Wavelet Prompt Tuning: Multi-Resolution Adaptation

Updated 5 April 2026

Wavelet Prompt Tuning is a parameter-efficient adaptation paradigm that uses discrete wavelet transforms to decompose prompt tokens into frequency subbands, enhancing multi-resolution artifact detection.
It injects wavelet-enhanced tokens into transformer layers, allowing models to selectively focus on scale-specific cues in applications like deepfake detection, speaker verification, and image restoration.
Empirical evaluations demonstrate that WPT significantly reduces error rates compared to vanilla prompt tuning, confirming its efficiency and robust domain adaptability.

Wavelet Prompt Tuning (WPT) is a parameter-efficient adaptation paradigm that leverages wavelet-domain transformations to inject multi-resolution, frequency-aware inductive biases into prompt tokens for large pre-trained models. Initially developed in the context of deepfake audio detection, and subsequently extended to speaker verification and image restoration, WPT fuses ideas from classical signal processing (notably discrete wavelet transform—DWT) with prompt-based adaptation of frozen transformer backbones.

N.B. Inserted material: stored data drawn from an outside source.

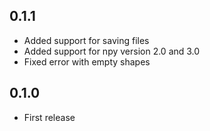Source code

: ## 0.1.1

- Added support for saving files
- Added support for npy version 2.0 and 3.0
- Fixed error with empty shapes

## 0.1.0

- First release
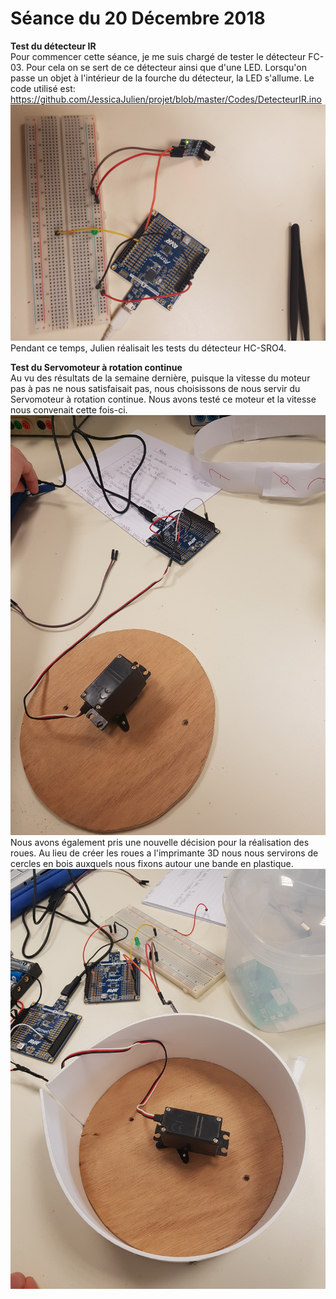 # Séance du 20 Décembre 2018

<strong> Test du détecteur IR </strong> <br/>
Pour commencer cette séance, je me suis chargé de tester le détecteur FC-03. Pour cela on se sert de ce détecteur ainsi que d'une LED.
Lorsqu'on passe un objet à l'intérieur de la fourche du détecteur, la LED s'allume. Le code utilisé est:
https://github.com/JessicaJulien/projet/blob/master/Codes/DetecteurIR.ino
![alt text](https://github.com/JessicaJulien/projet/blob/master/Documentation/detecteurIR.jpg)
Pendant ce temps, Julien réalisait les tests du détecteur HC-SRO4.

<strong> Test du Servomoteur à rotation continue  </strong> <br/>
Au vu des résultats de la semaine dernière, puisque la vitesse du moteur pas à pas ne nous satisfaisait pas, nous choisissons de nous servir du Servomoteur à rotation continue. Nous avons testé ce moteur et la vitesse nous convenait cette fois-ci. 
![alt text](https://github.com/JessicaJulien/projet/blob/master/Documentation/moteurtest.jpg)
Nous avons également pris une nouvelle décision pour la réalisation des roues. Au lieu de créer les roues a l'imprimante 3D nous nous servirons de cercles en bois auxquels nous fixons autour une bande en plastique.
![alt text](https://github.com/JessicaJulien/projet/blob/master/Documentation/premiereroue.jpg)

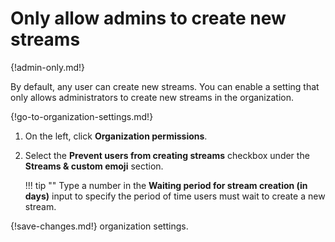 # Only allow admins to create new streams

{!admin-only.md!}

By default, any user can create new streams. You can enable a setting that
only allows administrators to create new streams in the organization.

{!go-to-organization-settings.md!}

1. On the left, click **Organization permissions**.

2. Select the **Prevent users from creating streams** checkbox under the
**Streams & custom emoji** section.

    !!! tip ""
        Type a number in the **Waiting period for stream creation (in days)**
        input to specify the period of time users must wait to create a new
        stream.

{!save-changes.md!} organization settings.
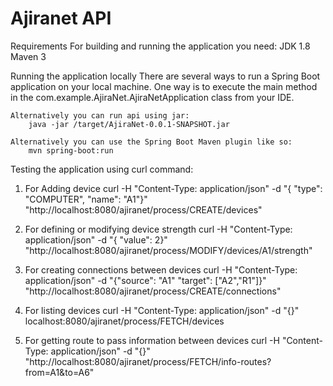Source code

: # Ajiranet API

Requirements
	For building and running the application you need:
		JDK 1.8
		Maven 3

Running the application locally
	There are several ways to run a Spring Boot application on your local machine. One way is to execute the main method in the com.example.AjiraNet.AjiraNetApplication class from your IDE.

	Alternatively you can run api using jar:
		java -jar /target/AjiraNet-0.0.1-SNAPSHOT.jar

	Alternatively you can use the Spring Boot Maven plugin like so:
		mvn spring-boot:run

Testing the application using curl command:

1. For Adding device
	curl -H "Content-Type: application/json" -d "{ \"type\": \"COMPUTER\", \"name\": "A1\"}"  "http://localhost:8080/ajiranet/process/CREATE/devices"

2. For defining or modifying device strength
	curl -H "Content-Type: application/json" -d "{ \"value\": 2}" "http://localhost:8080/ajiranet/process/MODIFY/devices/A1/strength"

3. For creating connections between devices
	curl -H "Content-Type: application/json" -d "{\"source\": \"A1\" \"target\": [\"A2\",\"R1\"]}" "http://localhost:8080/ajiranet/process/CREATE/connections"

4. For listing devices
	curl -H "Content-Type: application/json" -d "{}" localhost:8080/ajiranet/process/FETCH/devices

5. For getting route to pass information between devices 
	curl -H "Content-Type: application/json" -d "{}" "http://localhost:8080/ajiranet/process/FETCH/info-routes?from=A1&to=A6"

By transforming subsets of the learnable prompt tokens using wavelet decompositions prior to injection at each transformer block, WPT enables models to capture subtle, scale-specific artifacts that are typically encountered in synthetic or corrupted data, while requiring orders of magnitude fewer parameters than standard fine-tuning.

1. Core Principles and Motivation

Wavelet Prompt Tuning extends prompt tuning—a lightweight transfer learning approach in which a small set of trainable tokens ("soft prompts") are prepended to the input sequence of a frozen transformer—to the wavelet domain. While standard prompt tuning treats all prompt tokens as generic, WPT proposes decomposing some or all prompt tokens using DWT, producing subbands (e.g., LL, LH, HL, HH in 2D Haar DWT) that explicitly encode information at different frequency scales (Xie et al., 9 Apr 2025, Farhadipour et al., 24 Jan 2026, Xuan et al., 6 Oct 2025). This aligns with the observation that many artifacts and discriminative cues (such as those in deepfakes or degraded images) are localized in particular spectral or spatial bands.

The method leverages established properties of wavelets—multi-resolution analysis and localized support—allowing the few learnable parameters to attend selectively to features corresponding to genuine or synthetic artifacts across scales. This frequency-awareness is not available to standard prompt tuning, which operates in the native (token) domain.

2. Methodological Formulation

WPT has several closely related instantiations, varying in the implementation of the wavelet transformation, learning paradigm, and target domain.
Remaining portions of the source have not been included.